- Variant cover art for Batman: The Widening Gyre #1 by Gene Ha.

Publication information
- Publisher: DC Comics
- Schedule: Monthly
- Format: Limited series
- Genre: Superhero;
- Publication date: October 2009 – July 2010
- No. of issues: 6
- Main character(s): Batman Baphomet Silver St. Cloud

Creative team
- Written by: Kevin Smith
- Penciller: Walt Flanagan
- Inker: Art Thibert
- Letterer: Jared K. Fletcher
- Colorist: Art Lyon
- Editor(s): Dan DiDio Mike Marts Janelle Siegel

Collected editions
- Hardcover: ISBN 1-4012-2875-5

= Batman: The Widening Gyre =

Comic book series by Kevin Smith

Batman: The Widening Gyre is the title of a six-issue comic book limited series starring Batman, released August 2009 through July 2010. The series is written by Kevin Smith and illustrated by Walt Flanagan. The title is a reference to the William Butler Yeats poem "The Second Coming".

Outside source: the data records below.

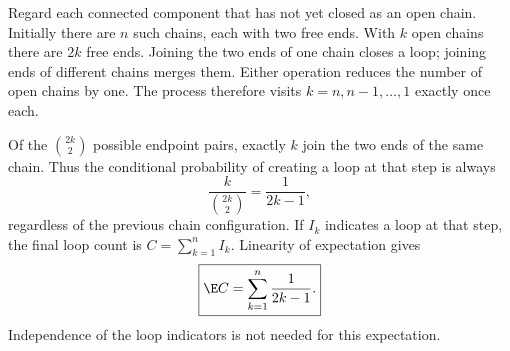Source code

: Regard each connected component that has not yet closed as an open chain. Initially there are $n$ such chains, each with two free ends. With $k$ open chains there are $2k$ free ends. Joining the two ends of one chain closes a loop; joining ends of different chains merges them. Either operation reduces the number of open chains by one. The process therefore visits $k=n,n-1,\ldots,1$ exactly once each.

Of the $\binom{2k}{2}$ possible endpoint pairs, exactly $k$ join the two ends of the same chain. Thus the conditional probability of creating a loop at that step is always
\[
\frac{k}{\binom{2k}{2}}=\frac1{2k-1},
\]
regardless of the previous chain configuration. If $I_k$ indicates a loop at that step, the final loop count is $C=\sum_{k=1}^nI_k$. Linearity of expectation gives
\[
\boxed{\E C=\sum_{k=1}^n\frac1{2k-1}.}
\]
Independence of the loop indicators is not needed for this expectation.
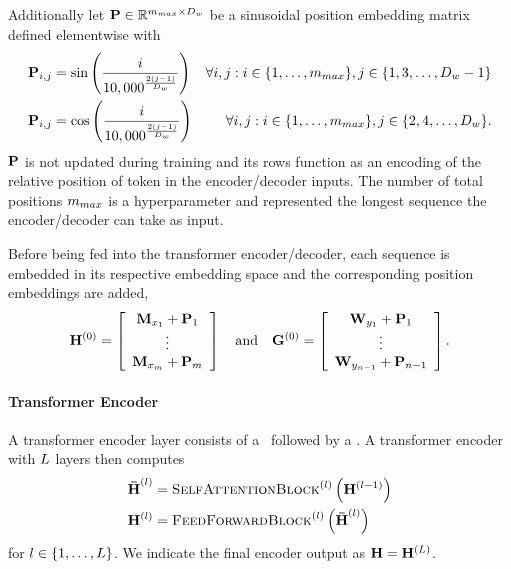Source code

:   Additionally let $\mathbf{P} \in \mathbb{R}^{m_{max} \times D_{w}}$ be a sinusoidal position embedding matrix
  defined elementwise with 
 \begin{align*}
     \mathbf{P}_{i,j} & = \sin\left(\frac{i}{10,000^{ \frac{2(j-1)}{D_{w}} }}\right) & \forall i,j : i \in \{1,\ldots,m_{max}\}, j \in \{1,3,\ldots, D_{w} - 1\} \\
     \mathbf{P}_{i,j} & = \cos\left(\frac{i}{10,000^{ \frac{2(j-1)}{D_{w}} }}\right) & \forall i,j : i \in \{1,\ldots, m_{max}\}, j \in \{2,4,\ldots,D_{w}\}. 
  \end{align*} $\mathbf{P}$ is not updated during training and its rows
  function as an encoding of the relative position of token in the encoder/decoder inputs. The number of total positions $m_{max}$ is a hyperparameter
  and represented the longest sequence the encoder/decoder can take as input.

Before being fed into the transformer encoder/decoder, each sequence is 
embedded in its respective embedding space and the corresponding
position embeddings are added,
\[\mathbf{H}^{(0)} = \left[ \begin{array}{c}\mathbf{M}_{x_1} + \mathbf{P}_1\\
\vdots \\ \mathbf{M}_{x_{m}} + \mathbf{P}_{m} \end{array}\right] 
\quad \textrm{and} \quad 
\mathbf{G}^{(0)} = \left[ \begin{array}{c}\mathbf{W}_{y_1} + \mathbf{P}_1\\
\vdots \\ \mathbf{W}_{y_{n-1}} + \mathbf{P}_{n-1} \end{array}\right].
\]

\paragraph{{Transformer Encoder}}
A transformer encoder layer consists of a \selfattentionblock~followed
    by a \feedforwardblock.
 A transformer encoder with $L$ layers
    then computes
\begin{align*} 
    {\boldsymbol{\bar{\mathbf{H}}}^{(l)}} & = \textsc{SelfAttentionBlock}^{(l)}
\left(\mathbf{H}^{(l-1)}\right) \\
    \mathbf{H}^{(l)} & = \textsc{FeedForwardBlock}^{(l)}\left({\boldsymbol{\bar{\mathbf{H}}}^{(l)}}\right)
\end{align*} for $l \in \{1,\ldots,L\}$.
We indicate the final encoder output as $\mathbf{H} =  \mathbf{H}^{(L)}$.
 

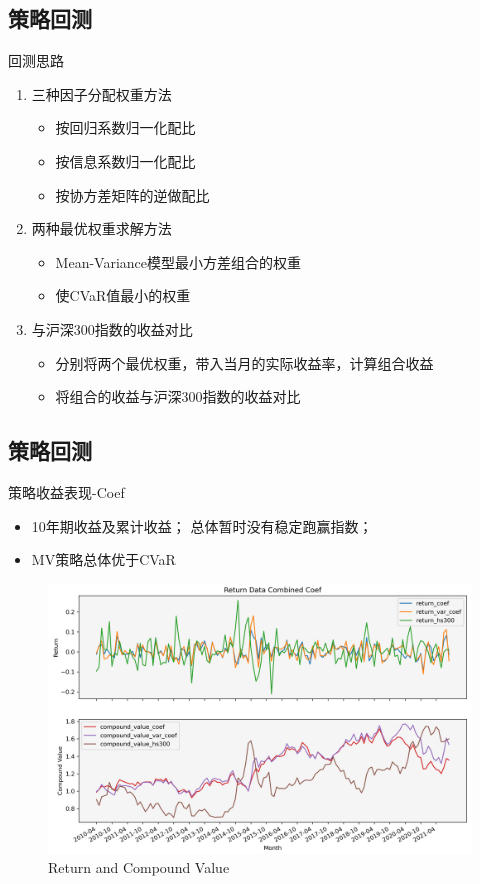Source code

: \documentclass[CJK,aspectratio=43]{beamer}  %
\begin{document}
\subsection{策略回测}
\begin{frame}{回测思路}
	\begin{enumerate}
		\item 三种因子分配权重方法
		\begin{itemize}
			\item 按回归系数归一化配比
			\item 按信息系数归一化配比
			\item 按协方差矩阵的逆做配比
		\end{itemize}
		\item 两种最优权重求解方法
		\begin{itemize}
			\item Mean-Variance模型最小方差组合的权重
			\item 使CVaR值最小的权重
		\end{itemize}
		\item 与沪深300指数的收益对比
		\begin{itemize}
			\item 分别将两个最优权重，带入当月的实际收益率，计算组合收益
			\item 将组合的收益与沪深300指数的收益对比
		\end{itemize}
	\end{enumerate}
\end{frame}

\subsection{策略回测}
\begin{frame}{策略收益表现-Coef}
	\begin{itemize}
		\item 10年期收益及累计收益； 总体暂时没有稳定跑赢指数； 
		\item MV策略总体优于CVaR
	\end{itemize}
	\begin{figure}
		\centering
		\includegraphics[width=0.8\linewidth]{pic/Coef}
		\caption{Return and Compound Value}
		\label{fig:coef}
	\end{figure}
\end{frame}
\end{document}
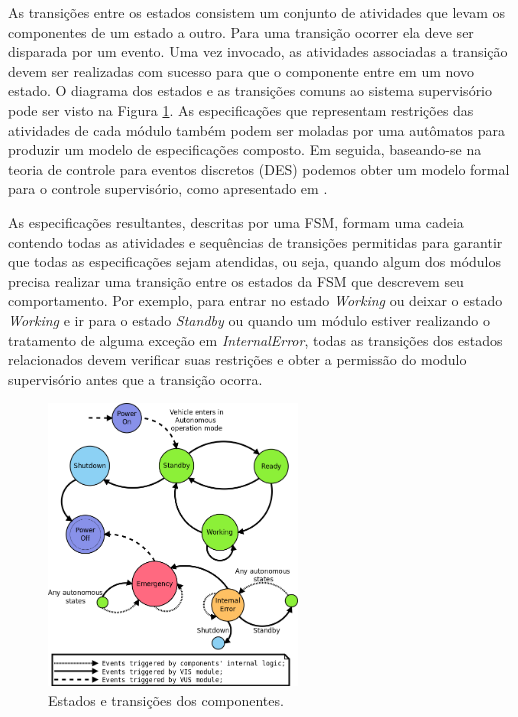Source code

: \documentclass[conference]{IEEEtran}
\begin{document}
As transições entre os estados consistem um conjunto de atividades que levam os componentes de um estado a outro. Para uma transição ocorrer ela deve ser disparada por um evento. Uma vez invocado, as atividades associadas a transição devem ser realizadas com sucesso para que o componente entre em um novo estado. O diagrama dos estados e as transições comuns ao sistema supervisório pode ser visto na Figura \ref{fig:VILMA_STATE_MACHINE2}. As especificações que representam restrições das atividades de cada módulo também podem ser moladas por uma autômatos para produzir um modelo de especificações composto. Em seguida, baseando-se na teoria de controle para eventos discretos (DES) podemos obter um modelo formal para o controle supervisório, como apresentado em \cite{event_systems}.

As especificações resultantes, descritas por uma FSM, formam uma cadeia contendo todas as atividades e sequências de transições permitidas para garantir que todas as especificações sejam atendidas, ou seja, quando algum dos módulos precisa realizar uma transição entre os estados da FSM que descrevem seu comportamento. Por exemplo, para entrar no estado \textit{Working} ou deixar o estado \textit{Working} e ir para o estado \textit{Standby} ou quando um módulo estiver realizando o tratamento de alguma exceção em \textit{InternalError}, todas as transições dos estados relacionados devem verificar suas restrições e obter a permissão do modulo supervisório antes que a transição ocorra. 

\begin{figure}[h]
	\centering
	\includegraphics[width=250px,keepaspectratio]{imagens/VILMA_STATE_MACHINE2}
	\caption{Estados e transições dos componentes.}
	\label{fig:VILMA_STATE_MACHINE2}
\end{figure}
\end{document}
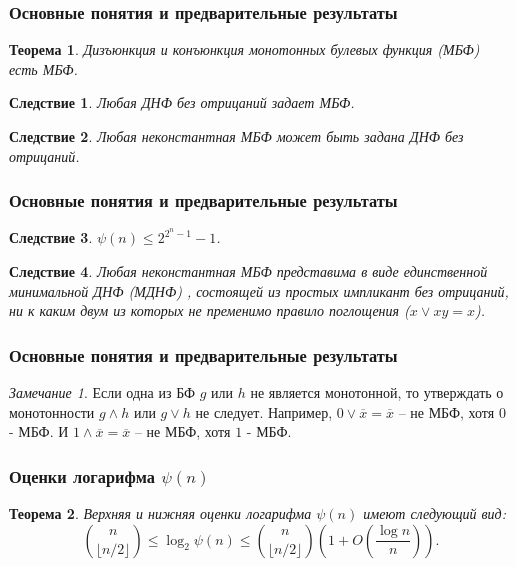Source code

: \documentclass[14pt]{beamer}
\theoremstyle{plain} %
\newtheorem{Theore}{Теорема}
\newtheorem{Corollar}{Следствие}
\theoremstyle{remark}
\newtheorem{Remark}{Замечание}
\begin{document}
\begin{frame}
\frametitle{Основные понятия и предварительные результаты}
\begin{Theore} 
Дизъюнкция и конъюнкция монотонных булевых функция (МБФ) есть МБФ.
\end{Theore}
\begin{Corollar}
    Любая ДНФ без отрицаний задает МБФ.
  \end{Corollar}
    
  \begin{Corollar}
    Любая неконстантная МБФ может быть задана ДНФ без отрицаний.
  \end{Corollar}
   
\end{frame}

\begin{frame}
\frametitle{Основные понятия и предварительные результаты}
\begin{Corollar}
    $\psi(n) \leq 2^{2^n-1}-1$.
  \end{Corollar}
 
  \begin{Corollar}
    
    Любая неконстантная МБФ представима в виде единственной
    минимальной ДНФ (МДНФ) , состоящей из простых импликант без отрицаний, 
    ни к каким двум из которых не пременимо правило поглощения 
    ($x \vee xy = x$).
  \end{Corollar}
  
\end{frame}


\begin{frame}
\frametitle{Основные понятия и предварительные результаты}
\begin{Remark}
    Если одна из БФ $g$ или $h$ не является монотонной, то утверждать о монотонности 
    $g \wedge h$ или $g \vee h$ не следует.
    Например, $0 \vee \overline{x} = \overline{x}$ -- не МБФ, хотя $0$ - МБФ.
    И $1 \wedge \overline{x} = \overline{x}$ -- не МБФ, хотя $1$ - МБФ.
   \end{Remark}
   
\end{frame}

\begin{frame}
\frametitle{Оценки логарифма $\psi(n)$}
   \begin{Theore}
    Верхняя и нижняя оценки логарифма $\psi(n)$ имеют следующий вид:
    $${n\choose \lfloor n/2\rfloor}\le \log_2 \psi(n)\le {n\choose \lfloor n/2\rfloor}\left(1+O\left(\frac{\log n}{n}\right)\right).$$
   \end{Theore}
\end{frame}
\end{document}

The series was initially planned as 12 issues, with a long break planned between issues #6 and 7. After issue #6 was published, Smith and Flanagan's work on their reality show, Comic Book Men, extended this planned break further than expected. It was decided in the interim to release the remaining issues as a separate series to be called Batman: Bellicosity, that was due in 2014, but to date, remains unreleased, making the series out of continuity.

== Publication history ==
Batman: The Widening Gyre was written by Kevin Smith and illustrated by Walt Flanagan. They both had completed Batman: Cacophony. As Smith explained it, the series was to have 12 issues split into two six-issue books. Book 1 was supposed to run from August 2009 to January 2010 and, after a six-month hiatus, Book 2 from July through December 2010. Book 1 was plagued by several hiatuses and ran to July 2010 and Book 2 was pushed to late 2013. Ultimately, after further delays on Book 2, Smith decided to turn the second half of Batman: The Widening Gyre into a separately titled miniseries called Batman: Bellicosity. As delays continued the series has now been rendered out of continuity.

==Plot==
Following a tip from Nightwing, Batman discovers Arkham Asylum is completely overgrown with plant life. Upon investigation, Batman finds that Poison Ivy is currently in a dispute with Etrigan the Demon, and she has been turning Arkham Asylum into a fortress to protect herself. Batman and Etrigan do battle, but Batman is on the losing end. As Etrigan is about to deliver the deathblow, Batman is saved at the last minute by a new masked hero: a figure clad all in black with a silver cape, armed with a crossbow, and wearing a wooden mask resembling the head of a goat.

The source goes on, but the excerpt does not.